GOLD PRICES edged higher late in London on Tuesday, rising to a 3-session high of $1126 – but missing the 2.7% jump in silver – as US traders returned from the Labor Day holiday.
Asia led a strong rise in European and US stock markets, gaining 1.6% for the day.
Copper surged 4.5%, extending Monday’s jump on news that major producer Glencore is mothballing some output, helping push broad commodity indices higher as crude oil also rose.
New data from China – the world’s No.1 consumer of most major commodities – today showed copper inflows growing in August from July.
Overall however, the value of imports to the world’s second-largest economy sank 14% year-on-year
, helping push China’s trade balance of exports over imports some 40% higher to a new all-time record of almost $58 billion.

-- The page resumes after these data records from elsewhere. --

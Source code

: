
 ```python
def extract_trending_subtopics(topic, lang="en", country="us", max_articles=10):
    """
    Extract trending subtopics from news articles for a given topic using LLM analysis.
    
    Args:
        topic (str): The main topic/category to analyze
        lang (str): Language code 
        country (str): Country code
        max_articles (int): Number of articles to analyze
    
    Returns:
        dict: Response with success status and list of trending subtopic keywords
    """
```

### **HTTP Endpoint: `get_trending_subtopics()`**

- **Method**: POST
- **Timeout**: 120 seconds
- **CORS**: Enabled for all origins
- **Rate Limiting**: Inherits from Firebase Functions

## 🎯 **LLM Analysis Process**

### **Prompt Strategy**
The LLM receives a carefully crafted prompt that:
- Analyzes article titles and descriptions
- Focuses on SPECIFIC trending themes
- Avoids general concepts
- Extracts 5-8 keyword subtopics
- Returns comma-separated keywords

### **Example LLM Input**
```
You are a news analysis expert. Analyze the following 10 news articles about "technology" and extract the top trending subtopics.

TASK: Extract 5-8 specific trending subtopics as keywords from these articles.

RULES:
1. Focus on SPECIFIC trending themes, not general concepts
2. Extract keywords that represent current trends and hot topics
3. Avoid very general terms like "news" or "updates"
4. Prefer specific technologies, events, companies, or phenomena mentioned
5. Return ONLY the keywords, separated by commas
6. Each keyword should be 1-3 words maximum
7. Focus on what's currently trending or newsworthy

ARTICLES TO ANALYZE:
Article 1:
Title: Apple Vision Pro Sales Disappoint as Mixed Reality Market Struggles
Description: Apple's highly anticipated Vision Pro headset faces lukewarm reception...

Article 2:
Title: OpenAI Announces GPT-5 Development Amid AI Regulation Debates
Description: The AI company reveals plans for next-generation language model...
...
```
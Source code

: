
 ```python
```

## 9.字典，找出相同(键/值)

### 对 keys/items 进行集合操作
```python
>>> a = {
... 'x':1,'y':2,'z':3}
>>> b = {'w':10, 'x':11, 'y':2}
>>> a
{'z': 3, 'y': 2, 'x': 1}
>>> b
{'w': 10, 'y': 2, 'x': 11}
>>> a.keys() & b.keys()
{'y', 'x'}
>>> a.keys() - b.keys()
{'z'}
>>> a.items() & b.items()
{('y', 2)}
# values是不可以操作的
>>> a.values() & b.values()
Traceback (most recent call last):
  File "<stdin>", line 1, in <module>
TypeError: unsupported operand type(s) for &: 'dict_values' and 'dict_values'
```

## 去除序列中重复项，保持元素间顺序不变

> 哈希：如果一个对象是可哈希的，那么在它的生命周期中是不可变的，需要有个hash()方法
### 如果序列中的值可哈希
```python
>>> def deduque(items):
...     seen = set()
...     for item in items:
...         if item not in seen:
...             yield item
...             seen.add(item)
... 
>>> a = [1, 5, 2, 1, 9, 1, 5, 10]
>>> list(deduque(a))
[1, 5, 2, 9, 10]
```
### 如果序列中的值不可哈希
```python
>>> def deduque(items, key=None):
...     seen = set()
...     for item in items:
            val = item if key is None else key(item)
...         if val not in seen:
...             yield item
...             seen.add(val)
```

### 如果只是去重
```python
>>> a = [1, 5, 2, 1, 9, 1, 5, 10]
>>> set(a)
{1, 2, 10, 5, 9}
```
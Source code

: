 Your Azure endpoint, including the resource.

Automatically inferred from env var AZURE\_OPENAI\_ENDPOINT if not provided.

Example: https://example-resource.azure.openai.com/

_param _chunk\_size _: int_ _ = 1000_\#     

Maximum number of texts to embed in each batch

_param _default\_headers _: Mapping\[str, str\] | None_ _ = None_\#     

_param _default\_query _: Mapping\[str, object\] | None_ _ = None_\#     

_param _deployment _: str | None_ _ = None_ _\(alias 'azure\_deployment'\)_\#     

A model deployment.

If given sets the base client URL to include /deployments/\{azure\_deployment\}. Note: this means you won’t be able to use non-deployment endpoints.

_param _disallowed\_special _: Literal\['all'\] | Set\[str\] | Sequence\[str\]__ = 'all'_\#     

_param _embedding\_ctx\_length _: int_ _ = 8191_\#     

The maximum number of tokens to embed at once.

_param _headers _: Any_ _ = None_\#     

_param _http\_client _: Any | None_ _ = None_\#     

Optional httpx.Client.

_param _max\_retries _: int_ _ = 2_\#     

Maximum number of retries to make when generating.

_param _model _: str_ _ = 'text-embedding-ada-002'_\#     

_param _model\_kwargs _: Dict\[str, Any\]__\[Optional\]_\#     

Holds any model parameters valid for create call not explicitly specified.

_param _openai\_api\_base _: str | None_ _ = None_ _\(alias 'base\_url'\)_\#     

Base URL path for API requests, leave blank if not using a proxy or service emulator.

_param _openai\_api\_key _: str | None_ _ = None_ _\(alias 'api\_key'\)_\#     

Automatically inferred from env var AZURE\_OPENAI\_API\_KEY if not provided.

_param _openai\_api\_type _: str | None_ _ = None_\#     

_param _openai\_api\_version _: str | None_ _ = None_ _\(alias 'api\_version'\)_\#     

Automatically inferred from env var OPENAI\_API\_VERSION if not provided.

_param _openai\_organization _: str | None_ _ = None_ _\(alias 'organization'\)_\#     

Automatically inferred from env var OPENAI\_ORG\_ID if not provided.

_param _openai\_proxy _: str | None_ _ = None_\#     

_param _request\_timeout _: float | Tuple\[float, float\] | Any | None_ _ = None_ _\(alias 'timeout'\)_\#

“Gold is currently in no-man’s land,” says a note from Swiss investment and bullion bank UBS, “and investors are understandably hesitant to put on sizeable positions ahead of the FOMC meeting next week.”
“Physical demand for gold remains rather subdued,” says Chinese-owned ICBC Standard Bank’s commodity unit, “immune from the mini-risk on bounce that has lifted most other commodities.”
Silver bullion jumped Tuesday, nearing its highest level in 2 weeks at $14.86 per ounce.
That pushed the Gold/Silver Ratio of relative prices down towards 75 for the first time since mid-August, and markedly down from last month’s 6.5-year peak near 79 ounces of silver per 1 ounce of gold.
Gold priced in Turkish Lira meantime hit new 4-year highs, worsening the demand outlook in the world’s No.4 consumer nation.
“Sales are not terribly slow,” the Cihan news agency quotes İsa Altıkardeş, president of the Bursa Chamber of Jewelers, “[but] if prices continue to rise, I believe sales will continue to slow.
“We tradesmen want to see prices fall
and this period of slow sales to end…Jewelers are tired of the daily fluctuations.”
Weaker Asian currencies are continuing to impact local gold demand, said a note Tuesday from analysts Thomson Reuters GFMS.
Shanghai gold prices ticked lower overnight, but extended their premium above London quotes – incentivizing new imports of bullion to China, the world’s No.1 consumer nation – to more than $5 per ounce.
US analysts at Bank of America-Merrill Lynch have cut their 2015 average price target in Dollar terms, down 7% to $1122 with a forecast of sub-$1000 in 2016.
Gold prices have so far averaged $1182 in 2015, down from $1266 per ounce in 2014.